Saeb Erekat, Segretario Generale del Comitato Esecutivo dell’OLP, ha voluto ricordare che “la
soluzione dei due Stati deriva dall’adozione da
parte della Palestina di una formula internazionale.
Essa rappresenta infatti un doloroso e storico
compromesso attraverso il quale i palestinesi
hanno riconosciuto a Israele oltre il 78% della
Palestina storica”. Il punto, secondo Erekat, è che,
“contrariamente al piano di Netanyahu per uno
Stato e due sistemi, equivalente al’Apartheid,
l’unica alternativa a due Stati sovrani e democratici
sui confini del 1967 sarebbe un solo Stato ma laico
e democratico, con uguali diritti per tutti: cristiani,
musulmani ed ebrei, sull’intera Palestina storica”.
Secondo Hanan Ashrawi, Membro del Comitato Esecutivo dell’OLP, "Se il Presidente degli Stati Uniti
Donald Trump sta cercando di creare realtà alternative, dovrebbe dire quali sono le opzioni”; e
Ahmed Majdalani, anch’egli Membro del Comitato Esecutivo dell’OLP, ha spiegato: “Noi non
abbiamo problemi con una soluzione a uno Stato con ebrei, musulmani e cristiani che vivono in
pace, ma crediamo che l’unica soluzione reale al conflitto sia quella dei due Stati”.

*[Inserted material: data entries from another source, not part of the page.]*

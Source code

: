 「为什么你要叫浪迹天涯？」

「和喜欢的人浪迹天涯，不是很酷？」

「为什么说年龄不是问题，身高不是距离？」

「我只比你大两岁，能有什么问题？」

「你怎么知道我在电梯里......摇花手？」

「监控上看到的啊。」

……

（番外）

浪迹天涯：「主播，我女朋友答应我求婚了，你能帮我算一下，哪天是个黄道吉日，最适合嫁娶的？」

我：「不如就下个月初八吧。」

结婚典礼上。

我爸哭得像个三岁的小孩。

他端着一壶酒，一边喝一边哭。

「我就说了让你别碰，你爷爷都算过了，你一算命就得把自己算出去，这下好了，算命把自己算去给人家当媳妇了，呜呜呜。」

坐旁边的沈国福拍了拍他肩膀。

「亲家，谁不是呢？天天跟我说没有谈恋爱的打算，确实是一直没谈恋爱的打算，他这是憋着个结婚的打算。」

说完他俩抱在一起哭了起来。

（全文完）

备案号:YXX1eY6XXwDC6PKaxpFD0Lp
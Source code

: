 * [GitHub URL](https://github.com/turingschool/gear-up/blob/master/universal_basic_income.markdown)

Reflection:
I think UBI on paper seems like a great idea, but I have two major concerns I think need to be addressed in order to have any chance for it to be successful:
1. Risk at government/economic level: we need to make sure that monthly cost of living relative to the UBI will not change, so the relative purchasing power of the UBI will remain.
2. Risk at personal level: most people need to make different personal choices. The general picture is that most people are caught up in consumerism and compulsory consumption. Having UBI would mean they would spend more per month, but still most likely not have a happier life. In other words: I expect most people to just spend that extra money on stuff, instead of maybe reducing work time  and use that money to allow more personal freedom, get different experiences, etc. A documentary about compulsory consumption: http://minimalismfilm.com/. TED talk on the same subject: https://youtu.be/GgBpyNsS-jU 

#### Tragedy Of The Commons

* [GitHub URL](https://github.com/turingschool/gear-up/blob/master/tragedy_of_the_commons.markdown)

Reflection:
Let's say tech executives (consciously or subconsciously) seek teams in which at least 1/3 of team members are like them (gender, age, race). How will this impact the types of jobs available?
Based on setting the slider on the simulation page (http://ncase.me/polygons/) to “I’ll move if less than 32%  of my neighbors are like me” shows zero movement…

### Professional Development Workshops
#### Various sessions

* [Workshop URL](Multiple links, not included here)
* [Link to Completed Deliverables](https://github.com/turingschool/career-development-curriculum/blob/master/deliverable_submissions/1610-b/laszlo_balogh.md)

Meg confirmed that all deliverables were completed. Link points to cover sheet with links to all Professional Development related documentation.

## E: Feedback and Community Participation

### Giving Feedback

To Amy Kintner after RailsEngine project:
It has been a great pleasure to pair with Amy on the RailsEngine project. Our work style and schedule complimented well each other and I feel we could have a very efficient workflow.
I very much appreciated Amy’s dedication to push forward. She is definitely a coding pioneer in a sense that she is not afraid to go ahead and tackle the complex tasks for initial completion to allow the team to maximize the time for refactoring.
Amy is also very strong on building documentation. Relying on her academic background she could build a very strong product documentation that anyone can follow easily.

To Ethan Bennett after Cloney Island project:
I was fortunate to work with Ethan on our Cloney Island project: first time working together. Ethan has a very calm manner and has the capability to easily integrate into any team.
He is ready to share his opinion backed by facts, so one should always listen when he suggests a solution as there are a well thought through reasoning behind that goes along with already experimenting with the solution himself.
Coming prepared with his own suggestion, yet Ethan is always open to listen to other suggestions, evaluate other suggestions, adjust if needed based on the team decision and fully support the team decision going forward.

Per questo il Presidente Abu Mazen ha insistito sul fatto che “la sua amministrazione aderisce
all’opzione dei due Stati così come al diritto e alla legittimità internazionale per assicurare la fine
dell’occupazione israeliana e la creazione di uno Stato di Palestina indipendente con capitale
Gerusalemme Est, a fianco dello Stato di Israele sui confini del 4 giugno 1967”, enfatizzando allo
stesso tempo la sua prontezza a “trattare in modo positivo con l’amministrazione del Presidente
Usa Donald Trump per conseguire la pace”. Un aspetto, quest’ultimo, su cui si è mostrato possibilista
anche il Ministero degli Esteri palestinese, dichiarando che “è troppo presto per parlare di una
coincidenza di posizioni tra gli Stati Uniti e Israele”.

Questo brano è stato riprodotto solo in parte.